Grambling State plays its arch rival Southern University in the annual Bayou Classic, which is hosted at the Louisiana Superdome in New Orleans, Louisiana over Thanksgiving weekend and broadcast nationally on NBCSN.

GSU also plays in the annual State Fair Classic against the Prairie View A&M Panthers at the Cotton Bowl, in Fair Park, in Dallas, Texas.

Former football coach Eddie Robinson previously held the NCAA record for most career wins as a head coach at an NCAA division I school.

During Robinson's 55-year coaching career, the university gained a national reputation because of the large number of athletes who joined the professional ranks in football.

After Robinson's retirement in 1997, former GSU standout and NFL Super Bowl XXII MVP Doug Williams took over the reins of the university's football program.

Grambling has won fourteen black college national championships, tied for second most in the country (Robinson's teams won nine of those championships).

The 1981 TV movie Grambling's White Tiger set in 1967, tells the true story of Jim Gregory, the first white Quarterback at Grambling.

In October 2013, citing health hazards within the Grambling State athletic facilities and team mismanagement in a letter to the administration, the Grambling State football team refused to play their October 19 game against Jackson St., forfeiting the match up, resulting in a loss.
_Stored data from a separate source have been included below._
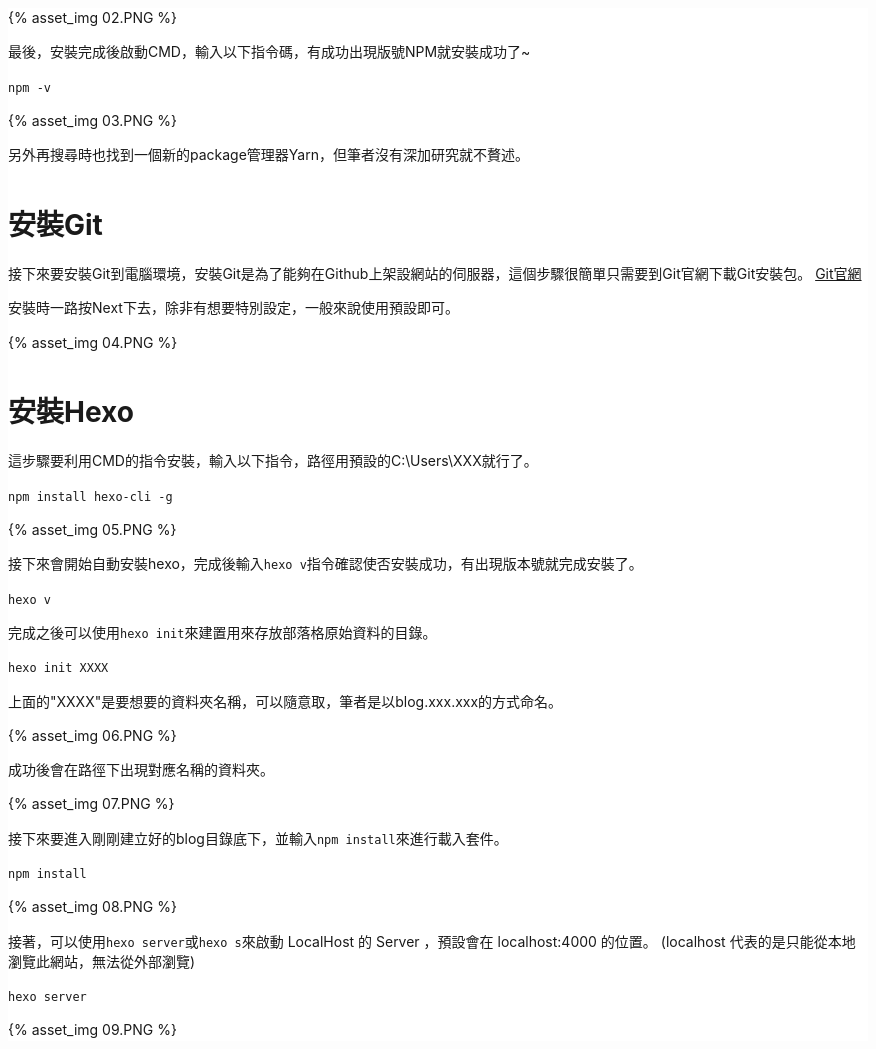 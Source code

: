 {% asset_img 02.PNG %}

最後，安裝完成後啟動CMD，輸入以下指令碼，有成功出現版號NPM就安裝成功了~
```
npm -v
```

{% asset_img 03.PNG %}

另外再搜尋時也找到一個新的package管理器Yarn，但筆者沒有深加研究就不贅述。

# 安裝Git
接下來要安裝Git到電腦環境，安裝Git是為了能夠在Github上架設網站的伺服器，這個步驟很簡單只需要到Git官網下載Git安裝包。
[Git官網](https://git-scm.com/)

安裝時一路按Next下去，除非有想要特別設定，一般來說使用預設即可。

{% asset_img 04.PNG %}

# 安裝Hexo
這步驟要利用CMD的指令安裝，輸入以下指令，路徑用預設的C:\Users\XXX就行了。
```
npm install hexo-cli -g
```
{% asset_img 05.PNG %}

接下來會開始自動安裝hexo，完成後輸入`hexo v`指令確認使否安裝成功，有出現版本號就完成安裝了。
```
hexo v
```
完成之後可以使用`hexo init`來建置用來存放部落格原始資料的目錄。
```
hexo init XXXX
```
上面的"XXXX"是要想要的資料夾名稱，可以隨意取，筆者是以blog.xxx.xxx的方式命名。

{% asset_img 06.PNG %}

成功後會在路徑下出現對應名稱的資料夾。

{% asset_img 07.PNG %}

接下來要進入剛剛建立好的blog目錄底下，並輸入`npm install`來進行載入套件。

```
npm install
```
{% asset_img 08.PNG %}

接著，可以使用`hexo server`或`hexo s`來啟動 LocalHost 的 Server ，預設會在 localhost:4000 的位置。
(localhost 代表的是只能從本地瀏覽此網站，無法從外部瀏覽)
```
hexo server
```

{% asset_img 09.PNG %}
The NCAA would later go on to announce the ruling on the game was officially declared a no contest. The Tigers would return for their very next game a week later against Texas Southern.

In 2017, Grambling State completed a few million dollars' worth of renovations to the field and scoreboard.

====Notable players====
Pro Football Hall of Fame members
- Willie Brown
- Buck Buchanan
- Willie Davis
- Charlie Joiner

==Traditions==
Grambling State's colors are black and gold, with red as a tertiary color symbolizing the blood of people of African descent. The school's mascot is the Tiger. Grambling State's male athletes are traditionally referred to as "G-Men".